12 year jail sentence for man who hacked Los Angeles Superior Court

A Texas man has been sentenced to over 12 years in prison after being found guilty of hacking into the computer system of the Los Angeles Superior and then using it to send two million phishing emails.

Thirty-three--old Oriyomi Sadiq Aloba, of Katy, Texas, received a 145 month federal prison sentence for an attack which ultimately saw hundreds of credit card numbers stolen from unsuspecting computer users.

Aloba and his co-conspirators launched their attack in July 2017, successfully breaking into the email account of an employee of Los Angeles Superior . They then exploited their access to send convincing phishing attacks to thousands of co-workers pretending to come from Dropbox that asked for recipients' email passwords.

Such a criminal scheme would have been made considerably more difficult if additional layers of authentication had been used to protect the accounts rather than just usernames and passwords.

Unfortunately, hundreds of court employees fell for the bogus emails and unwittingly handed their passwords to the attacker.
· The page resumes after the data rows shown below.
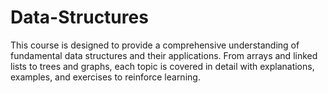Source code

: # Data-Structures
This course is designed to provide a comprehensive understanding of fundamental data structures and their applications. From arrays and linked lists to trees and graphs, each topic is covered in detail with explanations, examples, and exercises to reinforce learning.
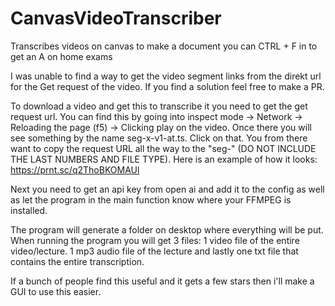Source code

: # CanvasVideoTranscriber
Transcribes videos on canvas to make a document you can CTRL + F in to get an A on home exams

I was unable to find a way to get the video segment links from the direkt url for the Get request of the video. If you find a solution feel free to make a PR.

To download a video and get this to transcribe it you need to get the get request url. You can find this by going into inspect mode -> Network -> Reloading the page (f5) -> Clicking play on the video. Once there you will see something by the name seg-x-v1-at.ts. Click on that.
You from there want to copy the request URL all the way to the "seg-" (DO NOT INCLUDE THE LAST NUMBERS AND FILE TYPE). Here is an example of how it looks: https://prnt.sc/q2ThoBKOMAUl

Next you need to get an api key from open ai and add it to the config as well as let the program in the main function know where your FFMPEG is installed.

The program will generate a folder on desktop where everything will be put. When running the program you will get 3 files: 1 video file of the entire video/lecture. 1 mp3 audio file of the lecture and lastly one txt file that contains
the entire transcription.

If a bunch of people find this useful and it gets a few stars then i'll make a GUI to use this easier.
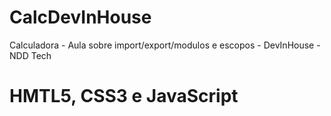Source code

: # CalcDevInHouse

Calculadora  - Aula sobre import/export/modulos e escopos - DevInHouse - NDD Tech
# HMTL5, CSS3 e JavaScript

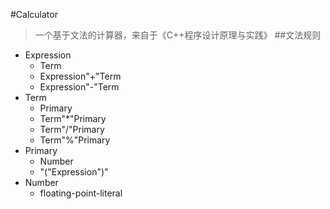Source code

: #Calculator
>一个基于文法的计算器，来自于《C++程序设计原理与实践》
##文法规则
- Expression
	 - Term
	 - Expression"+"Term
	 - Expression"-"Term
- Term
	- Primary
	- Term"*"Primary
	- Term"/"Primary
	- Term"%"Primary
- Primary
    - Number
	- "("Expression")"
- Number
	- floating-point-literal 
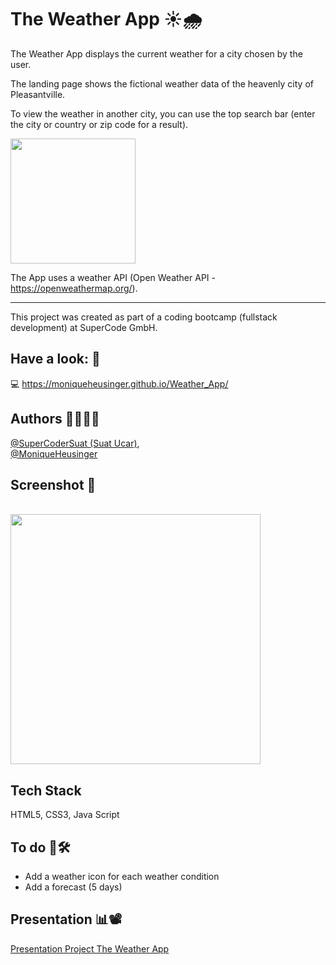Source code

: # The Weather App ☀️🌧️

The Weather App displays the current weather for a city chosen by the user.

The landing page shows the fictional weather data of the heavenly city of Pleasantville.

To view the weather in another city, you can use the top search bar (enter the city or country or zip code for a result).

<img src="./misc/searchbar.png" width=200px height=200px>

The App uses a weather API (Open Weather API - https://openweathermap.org/).

---

This project was created as part of a coding bootcamp (fullstack development) at SuperCode GmbH.

## Have a look: 👀

💻 https://moniqueheusinger.github.io/Weather_App/

## Authors 🧑‍💻👩‍💻

[@SuperCoderSuat (Suat Ucar)](https://github.com/SuperCoderSuat), <br>
[@MoniqueHeusinger](https://github.com/MoniqueHeusinger)

## Screenshot 📸

<br>
<img src="./../assets/misc/screenshot_app.png" width=400>

## Tech Stack

HTML5, CSS3, Java Script

## To do 🚧🛠️

- Add a weather icon for each weather condition
- Add a forecast (5 days)

## Presentation 📊📽️

[Presentation Project The Weather App](./misc/weather_app_presentation.mp4)
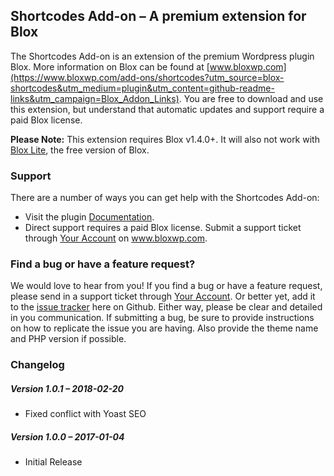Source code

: ## Shortcodes Add-on – A premium extension for Blox

The Shortcodes Add-on is an extension of the premium Wordpress plugin Blox. More information on Blox can be found at [www.bloxwp.com](https://www.bloxwp.com/add-ons/shortcodes?utm_source=blox-shortcodes&utm_medium=plugin&utm_content=github-readme-links&utm_campaign=Blox_Addon_Links). You are free to download and use this extension, but understand that automatic updates and support require a paid Blox license.

**Please Note:** This extension requires Blox v1.4.0+. It will also not work with [Blox Lite](https://wordpress.org/support/plugin/blox-lite), the free version of Blox.

### Support

There are a number of ways you can get help with the Shortcodes Add-on:

* Visit the plugin [Documentation](https://www.bloxwp.com/add-ons/shortcodes?utm_source=blox-shortcodes&utm_medium=plugin&utm_content=github-readme-links&utm_campaign=Blox_Addon_Links).
* Direct support requires a paid Blox license. Submit a support ticket through [Your Account](https://www.bloxwp.com/your-account/?utm_source=blox-shortcodes&utm_medium=plugin&utm_content=github-readme-links&utm_campaign=Blox_Plugin_Links) on www.bloxwp.com.

### Find a bug or have a feature request?

We would love to hear from you! If you find a bug or have a feature request, please send in a support ticket through [Your Account](https://www.bloxwp.com/your-account/?utm_source=blox-shortcodes&utm_medium=plugin&utm_content=github-readme-links&utm_campaign=Blox_Addon_Links). Or better yet, add it to the [issue tracker](https://github.com/ndiego/blox-shortcodes/issues) here on Github. Either way, please be clear and detailed in you communication. If submitting a bug, be sure to provide instructions on how to replicate the issue you are having. Also provide the theme name and PHP version if possible.

### Changelog

##### Version 1.0.1 – 2018-02-20
* Fixed conflict with Yoast SEO

##### Version 1.0.0 – 2017-01-04
* Initial Release
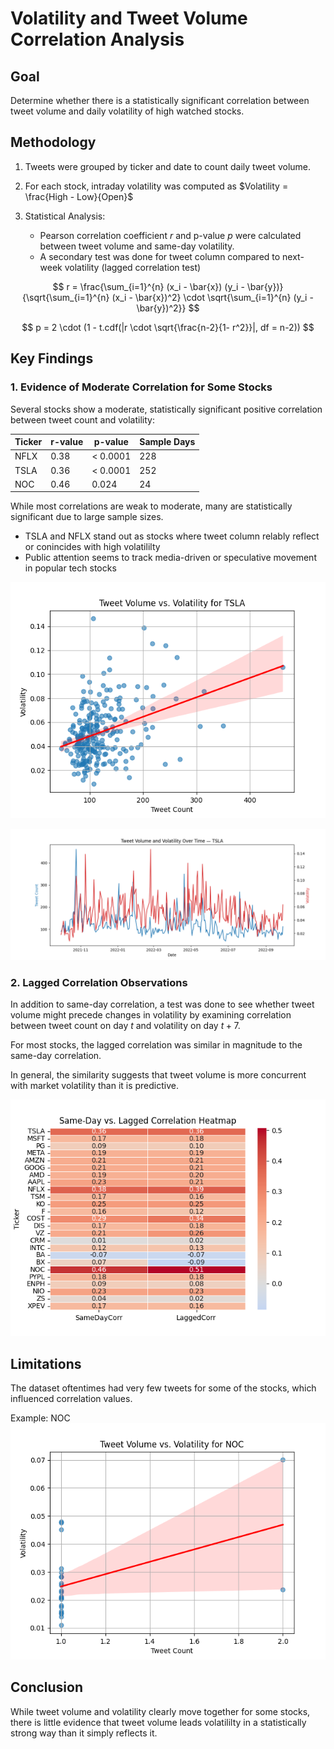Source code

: # Volatility and Tweet Volume Correlation Analysis

## Goal
Determine whether there is a statistically significant correlation between tweet volume and daily volatility of high watched stocks.

## Methodology
1. Tweets were grouped by ticker and date to count daily tweet volume.

2. For each stock, intraday volatility was computed as
$Volatility = \frac{High - Low}{Open}$

3. Statistical Analysis:
    - Pearson correlation coefficient $r$ and p-value $p$ were calculated between tweet volume and same-day volatility.
    - A secondary test was done for tweet column compared to next-week volatility (lagged correlation test)

$$
r = \frac{\sum_{i=1}^{n} (x_i - \bar{x}) (y_i - \bar{y})}{\sqrt{\sum_{i=1}^{n} (x_i - \bar{x})^2} \cdot \sqrt{\sum_{i=1}^{n} (y_i - \bar{y})^2}}
$$


$$
p = 2 \cdot (1 - t.cdf(|r \cdot \sqrt{\frac{n-2}{1- r^2}}|, df = n-2))
$$


## Key Findings

### 1. Evidence of Moderate Correlation for Some Stocks
Several stocks show a moderate, statistically significant positive correlation between tweet count and volatility:

|Ticker|r-value|p-value|Sample Days|
|-|-|-|-|
|NFLX|0.38|< 0.0001|228|
|TSLA|0.36|< 0.0001|252|
|NOC|0.46|0.024|24|



While most correlations are weak to moderate, many are statistically significant due to large sample sizes.

- TSLA and NFLX stand out as stocks where tweet column relably reflect or conincides with high volatililty
- Public attention seems to track media-driven or speculative movement in popular tech stocks

![TSLA Volume vs Volatility Plot](./TSLA_volume_vs_volatility_plot.png)

![Time Series Line Graph - TSLA](./time_series_tweet_and_volatility_lineplot.png)


### 2. Lagged Correlation Observations
In addition to same-day correlation, a test was done to see whether tweet volume might precede changes in volatility by examining correlation between tweet count on day $t$ and volatility on day $t+7$.

For most stocks, the lagged correlation was similar in magnitude to the same-day correlation.

In general, the similarity suggests that tweet volume is more concurrent with market volatility than it is predictive.

![Same-day vs Lagged Heatmap](./same_day_vs_lagged_heatmap.png)


## Limitations
The dataset oftentimes had very few tweets for some of the stocks, which influenced correlation values. 

Example: NOC
![NOC Volume vs Volatility Scatterplot](./NOC_volume_vs_volatility_plot.png)


## Conclusion
While tweet volume and volatility clearly move together for some stocks, there is little evidence that tweet volume leads volatililty in a statistically strong way than it simply reflects it.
Once their passwords had been revealed, more court email accounts were compromised and used to send approximately two million phishing emails.

The emails which purported to be from companies such as Wells Fargo and American Express pointed unsuspecting users to phishing webpages that asked for their online banking passwords, personal identifying information and credit card details.
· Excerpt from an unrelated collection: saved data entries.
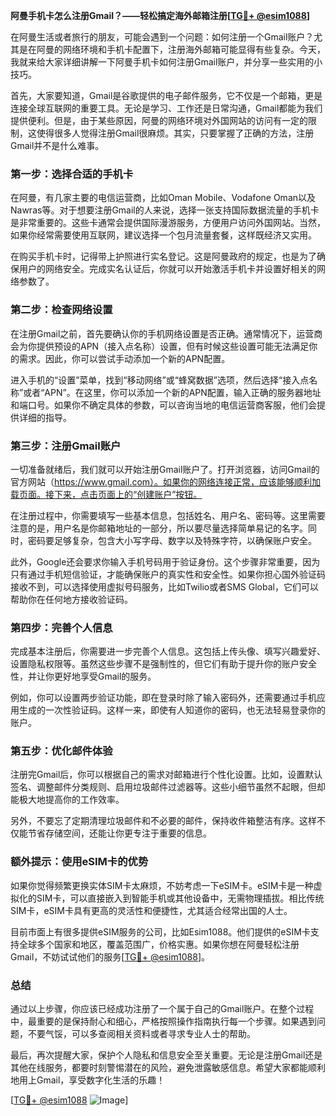 **阿曼手机卡怎么注册Gmail？——轻松搞定海外邮箱注册[[TG💪+ @esim1088](https://t.me/s/esim1088)]**

在阿曼生活或者旅行的朋友，可能会遇到一个问题：如何注册一个Gmail账户？尤其是在阿曼的网络环境和手机卡配置下，注册海外邮箱可能显得有些复杂。今天，我就来给大家详细讲解一下阿曼手机卡如何注册Gmail账户，并分享一些实用的小技巧。

首先，大家要知道，Gmail是谷歌提供的电子邮件服务，它不仅是一个邮箱，更是连接全球互联网的重要工具。无论是学习、工作还是日常沟通，Gmail都能为我们提供便利。但是，由于某些原因，阿曼的网络环境对外国网站的访问有一定的限制，这使得很多人觉得注册Gmail很麻烦。其实，只要掌握了正确的方法，注册Gmail并不是什么难事。

### 第一步：选择合适的手机卡

在阿曼，有几家主要的电信运营商，比如Oman Mobile、Vodafone Oman以及Nawras等。对于想要注册Gmail的人来说，选择一张支持国际数据流量的手机卡是非常重要的。这些卡通常会提供国际漫游服务，方便用户访问外国网站。当然，如果你经常需要使用互联网，建议选择一个包月流量套餐，这样既经济又实用。

在购买手机卡时，记得带上护照进行实名登记。这是阿曼政府的规定，也是为了确保用户的网络安全。完成实名认证后，你就可以开始激活手机卡并设置好相关的网络参数了。

### 第二步：检查网络设置

在注册Gmail之前，首先要确认你的手机网络设置是否正确。通常情况下，运营商会为你提供预设的APN（接入点名称）设置，但有时候这些设置可能无法满足你的需求。因此，你可以尝试手动添加一个新的APN配置。

进入手机的“设置”菜单，找到“移动网络”或“蜂窝数据”选项，然后选择“接入点名称”或者“APN”。在这里，你可以添加一个新的APN配置，输入正确的服务器地址和端口号。如果你不确定具体的参数，可以咨询当地的电信运营商客服，他们会提供详细的指导。

### 第三步：注册Gmail账户

一切准备就绪后，我们就可以开始注册Gmail账户了。打开浏览器，访问Gmail的官方网站（https://www.gmail.com）。如果你的网络连接正常，应该能够顺利加载页面。接下来，点击页面上的“创建账户”按钮。

在注册过程中，你需要填写一些基本信息，包括姓名、用户名、密码等。这里需要注意的是，用户名是你邮箱地址的一部分，所以要尽量选择简单易记的名字。同时，密码要足够复杂，包含大小写字母、数字以及特殊字符，以确保账户安全。

此外，Google还会要求你输入手机号码用于验证身份。这个步骤非常重要，因为只有通过手机短信验证，才能确保账户的真实性和安全性。如果你担心国外验证码接收不到，可以选择使用虚拟号码服务，比如Twilio或者SMS Global，它们可以帮助你在任何地方接收验证码。

### 第四步：完善个人信息

完成基本注册后，你需要进一步完善个人信息。这包括上传头像、填写兴趣爱好、设置隐私权限等。虽然这些步骤不是强制性的，但它们有助于提升你的账户安全性，并让你更好地享受Gmail的服务。

例如，你可以设置两步验证功能，即在登录时除了输入密码外，还需要通过手机应用生成的一次性验证码。这样一来，即使有人知道你的密码，也无法轻易登录你的账户。

### 第五步：优化邮件体验

注册完Gmail后，你可以根据自己的需求对邮箱进行个性化设置。比如，设置默认签名、调整邮件分类规则、启用垃圾邮件过滤器等。这些小细节虽然不起眼，但却能极大地提高你的工作效率。

另外，不要忘了定期清理垃圾邮件和不必要的邮件，保持收件箱整洁有序。这样不仅能节省存储空间，还能让你更专注于重要的信息。

### 额外提示：使用eSIM卡的优势

如果你觉得频繁更换实体SIM卡太麻烦，不妨考虑一下eSIM卡。eSIM卡是一种虚拟化的SIM卡，可以直接嵌入到智能手机或其他设备中，无需物理插拔。相比传统SIM卡，eSIM卡具有更高的灵活性和便捷性，尤其适合经常出国的人士。

目前市面上有很多提供eSIM服务的公司，比如Esim1088。他们提供的eSIM卡支持全球多个国家和地区，覆盖范围广，价格实惠。如果你想在阿曼轻松注册Gmail，不妨试试他们的服务[[TG💪+ @esim1088](https://t.me/s/esim1088)]。

### 总结

通过以上步骤，你应该已经成功注册了一个属于自己的Gmail账户。在整个过程中，最重要的是保持耐心和细心，严格按照操作指南执行每一个步骤。如果遇到问题，不要气馁，可以多查阅相关资料或者寻求专业人士的帮助。

最后，再次提醒大家，保护个人隐私和信息安全至关重要。无论是注册Gmail还是其他在线服务，都要时刻警惕潜在的风险，避免泄露敏感信息。希望大家都能顺利地用上Gmail，享受数字化生活的乐趣！

[[TG💪+ @esim1088](https://t.me/s/esim1088) ![Image](https://i.postimg.cc/4NQfJmqS/Snipaste-2025-05-13-00-14-12.png)]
However, inside the code of a fake American Express website, Aloba used his email account as a delivery address for the stolen information, providing the authorities with a key clue regarding who might be responsible.

Police searched Aloba's residence on November 15, 2017. They found a USB stick in his lavatory, a damaged iPhone in the bathroom sink and a smashed laptop smeared with what appeared to be fresh blood.
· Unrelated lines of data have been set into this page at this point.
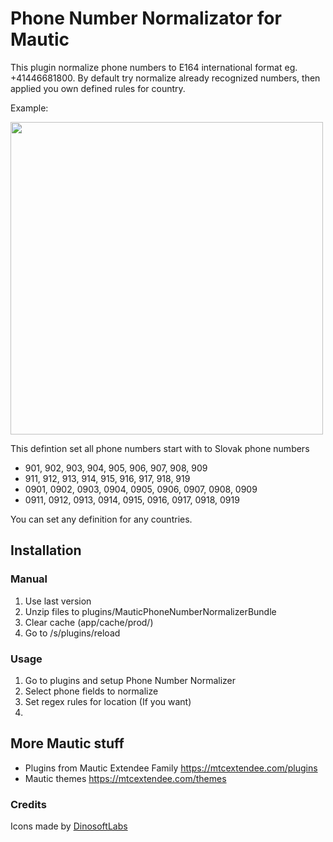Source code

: # Phone Number Normalizator for Mautic

This plugin normalize phone numbers to E164 international format eg. +41446681800.
By default try  normalize already recognized numbers, then applied you own defined rules for country.

Example:

<img src="https://user-images.githubusercontent.com/462477/72688499-2d0faa80-3b08-11ea-8416-76290625e937.png" width="500">

This defintion set all phone numbers start with  to Slovak phone numbers

- 901, 902, 903, 904, 905, 906, 907, 908, 909
- 911, 912, 913, 914, 915, 916, 917, 918, 919
- 0901, 0902, 0903, 0904, 0905, 0906, 0907, 0908, 0909
- 0911, 0912, 0913, 0914, 0915, 0916, 0917, 0918, 0919
 
You can set any definition for any countries.

## Installation

### Manual

1. Use last version
2. Unzip files to plugins/MauticPhoneNumberNormalizerBundle
3. Clear cache (app/cache/prod/)
4. Go to /s/plugins/reload

### Usage

1. Go to plugins and setup Phone Number Normalizer
2. Select phone fields to normalize
3. Set regex rules for location (If you want)
4. 

## More Mautic stuff

- Plugins from Mautic Extendee Family  https://mtcextendee.com/plugins
- Mautic themes https://mtcextendee.com/themes

### Credits

Icons made by <a href="https://www.flaticon.com/authors/dinosoftlabs" title="DinosoftLabs">DinosoftLabs</a>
The riddle of how the laptop screen might have ended up smashed and smeared with blood did not remain a mystery for long as authorities found a broken mug, apparently used to hit the laptop, and noticed the fresh blood on Aolba's hands.

Later examination of computing devices from Aloba found that they contained hacking software.

Perhaps unsurprisingly, the attack on and abuse of the Los Angeles Superior Court was not treated lightly by the authorities.

According to prosecutors, Aloba's “conduct resulted in a substantial disruption to the administration of the LASC, including taking hundreds of employees offline for hours, at a minimum, and possibly days. His conduct diverted substantial resources from the critical tasks LASC personnel undertake daily, resulting in over $45,000 in losses to the LASC. And perhaps most importantly, he compromised the integrity of the LASC, which is a court system that thousands of people rely on to administer justice.”

Aloba's denied his guilt and promised to appeal, claiming that prosecutors had committed “fraud.”

One of Aloba's co-conspirators, a 28--old man named Robert Charles Nicholson who used the online handle “Million$Menace” and made fraudulent purchases with stolen credit card details, pleaded guilty earlier this year and is scheduled to be sentenced on November 4.

Three other defendants, who are alleged to have been hired by Aloba to create “phishing kits,” remain at large overseas.